TRY IT: In the records that follow, count the lines where the string "freedom" appears, and give the count with nothing added.

◆ ◆ ◆ ◆ ◆ ◆ ◆

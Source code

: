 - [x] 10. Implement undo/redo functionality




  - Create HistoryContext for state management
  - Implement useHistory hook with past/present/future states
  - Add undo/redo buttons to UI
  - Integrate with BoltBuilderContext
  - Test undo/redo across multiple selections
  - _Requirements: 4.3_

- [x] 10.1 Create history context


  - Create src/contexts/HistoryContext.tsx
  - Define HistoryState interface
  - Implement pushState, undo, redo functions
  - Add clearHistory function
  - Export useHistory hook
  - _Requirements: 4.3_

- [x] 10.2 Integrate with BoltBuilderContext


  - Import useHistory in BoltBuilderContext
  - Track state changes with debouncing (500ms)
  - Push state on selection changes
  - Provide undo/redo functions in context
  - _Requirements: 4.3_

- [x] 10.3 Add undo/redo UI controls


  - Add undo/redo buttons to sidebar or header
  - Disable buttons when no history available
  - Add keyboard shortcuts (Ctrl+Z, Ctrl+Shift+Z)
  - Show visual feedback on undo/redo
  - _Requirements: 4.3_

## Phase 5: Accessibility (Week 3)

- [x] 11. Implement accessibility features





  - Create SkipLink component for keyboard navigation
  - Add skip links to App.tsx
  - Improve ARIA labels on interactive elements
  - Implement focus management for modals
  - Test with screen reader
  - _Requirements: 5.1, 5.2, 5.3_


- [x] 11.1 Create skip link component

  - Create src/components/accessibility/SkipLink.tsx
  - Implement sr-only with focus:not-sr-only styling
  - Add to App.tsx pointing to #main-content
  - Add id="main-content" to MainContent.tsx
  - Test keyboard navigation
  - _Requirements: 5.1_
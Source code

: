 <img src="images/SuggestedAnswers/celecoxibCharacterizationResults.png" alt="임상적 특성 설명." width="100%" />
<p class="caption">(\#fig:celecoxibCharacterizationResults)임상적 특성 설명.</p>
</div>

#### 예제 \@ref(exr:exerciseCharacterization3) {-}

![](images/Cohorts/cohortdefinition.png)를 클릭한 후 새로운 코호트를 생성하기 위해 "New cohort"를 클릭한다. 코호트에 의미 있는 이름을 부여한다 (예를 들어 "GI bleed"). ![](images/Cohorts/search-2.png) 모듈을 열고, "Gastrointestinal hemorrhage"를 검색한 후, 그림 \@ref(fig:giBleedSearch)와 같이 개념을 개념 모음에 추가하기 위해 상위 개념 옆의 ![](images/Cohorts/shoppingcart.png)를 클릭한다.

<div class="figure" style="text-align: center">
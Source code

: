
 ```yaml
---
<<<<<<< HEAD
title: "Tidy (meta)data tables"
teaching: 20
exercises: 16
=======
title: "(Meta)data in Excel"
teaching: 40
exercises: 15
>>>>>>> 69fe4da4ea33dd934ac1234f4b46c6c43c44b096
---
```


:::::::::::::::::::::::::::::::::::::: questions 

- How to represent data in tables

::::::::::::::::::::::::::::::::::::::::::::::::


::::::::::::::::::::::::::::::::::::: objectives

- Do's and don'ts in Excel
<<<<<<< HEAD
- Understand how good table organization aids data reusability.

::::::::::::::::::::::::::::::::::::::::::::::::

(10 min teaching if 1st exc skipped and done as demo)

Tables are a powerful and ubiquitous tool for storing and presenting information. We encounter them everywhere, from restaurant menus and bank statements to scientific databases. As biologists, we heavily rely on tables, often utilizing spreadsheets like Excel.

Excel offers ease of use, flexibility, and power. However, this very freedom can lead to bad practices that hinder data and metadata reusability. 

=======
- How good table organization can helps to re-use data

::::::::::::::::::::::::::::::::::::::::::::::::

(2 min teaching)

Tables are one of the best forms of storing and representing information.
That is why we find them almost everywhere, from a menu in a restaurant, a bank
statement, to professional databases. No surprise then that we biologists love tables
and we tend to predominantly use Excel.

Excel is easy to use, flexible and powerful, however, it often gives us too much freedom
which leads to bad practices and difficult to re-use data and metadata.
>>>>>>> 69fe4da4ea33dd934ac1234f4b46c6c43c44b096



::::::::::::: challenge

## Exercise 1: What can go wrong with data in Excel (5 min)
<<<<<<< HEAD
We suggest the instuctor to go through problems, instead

◆ ◆ ◆ ◆ ◆ ◆ ◆

COMPLETED TASK: 2